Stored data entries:
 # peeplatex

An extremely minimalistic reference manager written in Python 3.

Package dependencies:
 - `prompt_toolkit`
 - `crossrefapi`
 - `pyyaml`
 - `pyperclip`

## Directions
The records above must be retyped in full. Keep each one exactly as it is.

## Exercise output
 # peeplatex

An extremely minimalistic reference manager written in Python 3.

Package dependencies:
 - `prompt_toolkit`
 - `crossrefapi`
 - `pyyaml`
 - `pyperclip`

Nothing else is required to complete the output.